Copy Markdown View Source

Switch Transformer - Top-1 Expert Routing.

The Switch Transformer simplifies MoE routing by selecting only a single expert per token (top-1), reducing computation and communication costs while maintaining model capacity. Each token is routed to exactly one expert based on learned routing weights.

Architecture

Input [batch, seq_len, embed_dim]
      |
      v
+------------------------------------+
| Input Projection                   |
+------------------------------------+
      |
      v
+------------------------------------+
| Switch Block 1:                    |
|   Pre-Norm -> Router (top-1)       |
|   -> Selected Expert FFN           |
|   + Residual                       |
+------------------------------------+
      |  (repeat N times)
      v
+------------------------------------+
| Final Norm + Last Timestep         |
+------------------------------------+
      |
      v
Output [batch, hidden_size]

Router Design

The router computes softmax probabilities over experts and selects the highest-scoring expert for each token. Since Axon uses static graphs, all experts are computed and the router selects via weighted combination with a peaked (near-one-hot) distribution.

Usage

model = SwitchMoE.build(
  embed_dim: 256,
  hidden_size: 256,
  num_experts: 8,
  expert_size: 512,
  num_layers: 4
)

References

Summary

Types

Options for build/1.

Functions

Build a Switch Transformer model.

Get the output size of a Switch MoE model.

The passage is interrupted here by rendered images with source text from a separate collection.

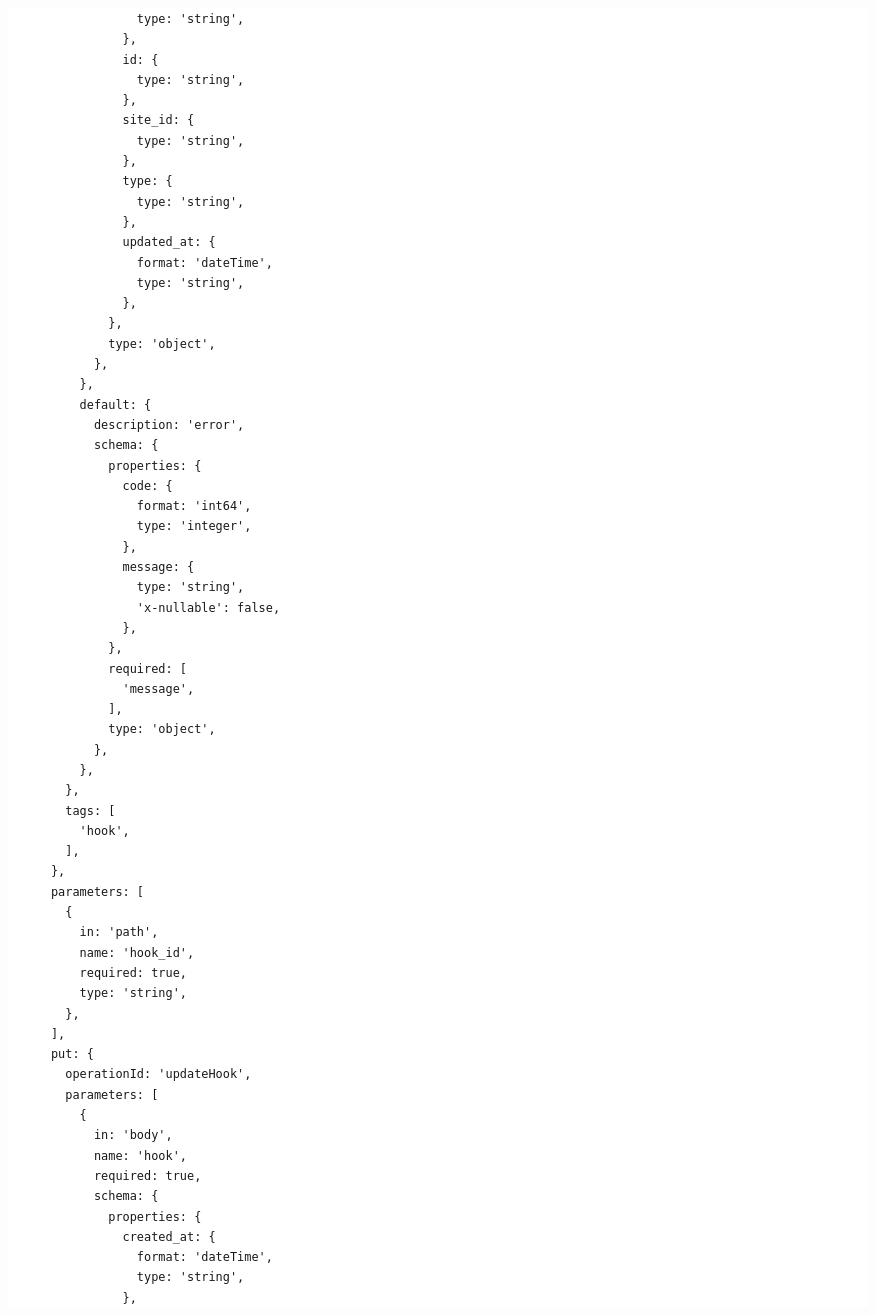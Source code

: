                       type: 'string',
                    },
                    id: {
                      type: 'string',
                    },
                    site_id: {
                      type: 'string',
                    },
                    type: {
                      type: 'string',
                    },
                    updated_at: {
                      format: 'dateTime',
                      type: 'string',
                    },
                  },
                  type: 'object',
                },
              },
              default: {
                description: 'error',
                schema: {
                  properties: {
                    code: {
                      format: 'int64',
                      type: 'integer',
                    },
                    message: {
                      type: 'string',
                      'x-nullable': false,
                    },
                  },
                  required: [
                    'message',
                  ],
                  type: 'object',
                },
              },
            },
            tags: [
              'hook',
            ],
          },
          parameters: [
            {
              in: 'path',
              name: 'hook_id',
              required: true,
              type: 'string',
            },
          ],
          put: {
            operationId: 'updateHook',
            parameters: [
              {
                in: 'body',
                name: 'hook',
                required: true,
                schema: {
                  properties: {
                    created_at: {
                      format: 'dateTime',
                      type: 'string',
                    },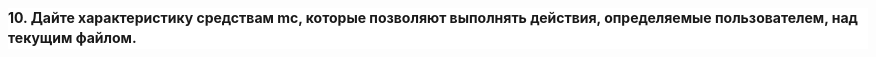 #### 10. Дайте характеристику средствам mc, которые позволяют выполнять действия, определяемые пользователем, над текущим файлом.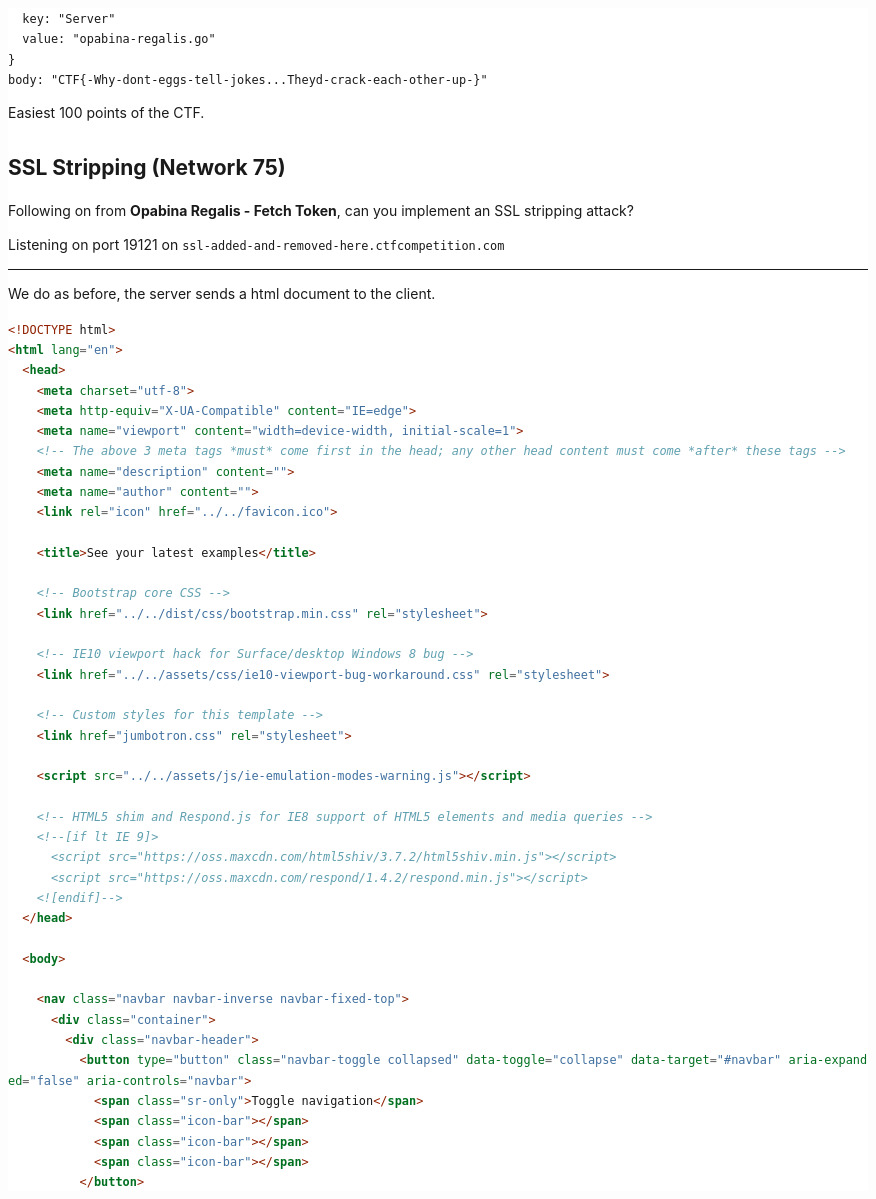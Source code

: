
 ```
  key: "Server"
  value: "opabina-regalis.go"
}
body: "CTF{-Why-dont-eggs-tell-jokes...Theyd-crack-each-other-up-}"
```

Easiest 100 points of the CTF.

SSL Stripping (Network 75)
---------------------------

Following on from **Opabina Regalis - Fetch Token**, can you implement an SSL
stripping attack?

Listening on port 19121 on `ssl-added-and-removed-here.ctfcompetition.com`

- - - - -

We do as before, the server sends a html document to the client.

```html
<!DOCTYPE html>
<html lang="en">
  <head>
    <meta charset="utf-8">
    <meta http-equiv="X-UA-Compatible" content="IE=edge">
    <meta name="viewport" content="width=device-width, initial-scale=1">
    <!-- The above 3 meta tags *must* come first in the head; any other head content must come *after* these tags -->
    <meta name="description" content="">
    <meta name="author" content="">
    <link rel="icon" href="../../favicon.ico">

    <title>See your latest examples</title>

    <!-- Bootstrap core CSS -->
    <link href="../../dist/css/bootstrap.min.css" rel="stylesheet">

    <!-- IE10 viewport hack for Surface/desktop Windows 8 bug -->
    <link href="../../assets/css/ie10-viewport-bug-workaround.css" rel="stylesheet">

    <!-- Custom styles for this template -->
    <link href="jumbotron.css" rel="stylesheet">

    <script src="../../assets/js/ie-emulation-modes-warning.js"></script>

    <!-- HTML5 shim and Respond.js for IE8 support of HTML5 elements and media queries -->
    <!--[if lt IE 9]>
      <script src="https://oss.maxcdn.com/html5shiv/3.7.2/html5shiv.min.js"></script>
      <script src="https://oss.maxcdn.com/respond/1.4.2/respond.min.js"></script>
    <![endif]-->
  </head>

  <body>

    <nav class="navbar navbar-inverse navbar-fixed-top">
      <div class="container">
        <div class="navbar-header">
          <button type="button" class="navbar-toggle collapsed" data-toggle="collapse" data-target="#navbar" aria-expanded="false" aria-controls="navbar">
            <span class="sr-only">Toggle navigation</span>
            <span class="icon-bar"></span>
            <span class="icon-bar"></span>
            <span class="icon-bar"></span>
          </button>
```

Single Switch block: pre-norm -> top-1 routed expert FFN -> residual.

Types

build_opt()

@type build_opt() ::
  {:dropout, float()}
  | {:embed_dim, pos_integer()}
  | {:expert_size, pos_integer()}
  | {:hidden_size, pos_integer()}
  | {:num_experts, pos_integer()}
  | {:num_layers, pos_integer()}
  | {:seq_len, pos_integer()}
  | {:window_size, pos_integer()}

Options for build/1.

Functions

build(opts \\ [])

@spec build([build_opt()]) :: Axon.t()

Build a Switch Transformer model.

Options

  • :embed_dim - Input embedding dimension (required)
  • :hidden_size - Hidden dimension (default: 256)
  • :num_experts - Number of expert FFNs (default: 8)
  • :expert_size - Inner dimension of expert FFNs (default: 512)
  • :num_layers - Number of Switch blocks (default: 4)
  • :dropout - Dropout rate (default: 0.1)
  • :window_size - Sequence length (default: 60)

Returns

An Axon model: [batch, seq_len, embed_dim] -> [batch, hidden_size]

output_size(opts \\ [])

@spec output_size(keyword()) :: pos_integer()

Get the output size of a Switch MoE model.

switch_block(input, hidden_size, opts \\ [])

@spec switch_block(Axon.t(), pos_integer(), keyword()) :: Axon.t()

Single Switch block: pre-norm -> top-1 routed expert FFN -> residual.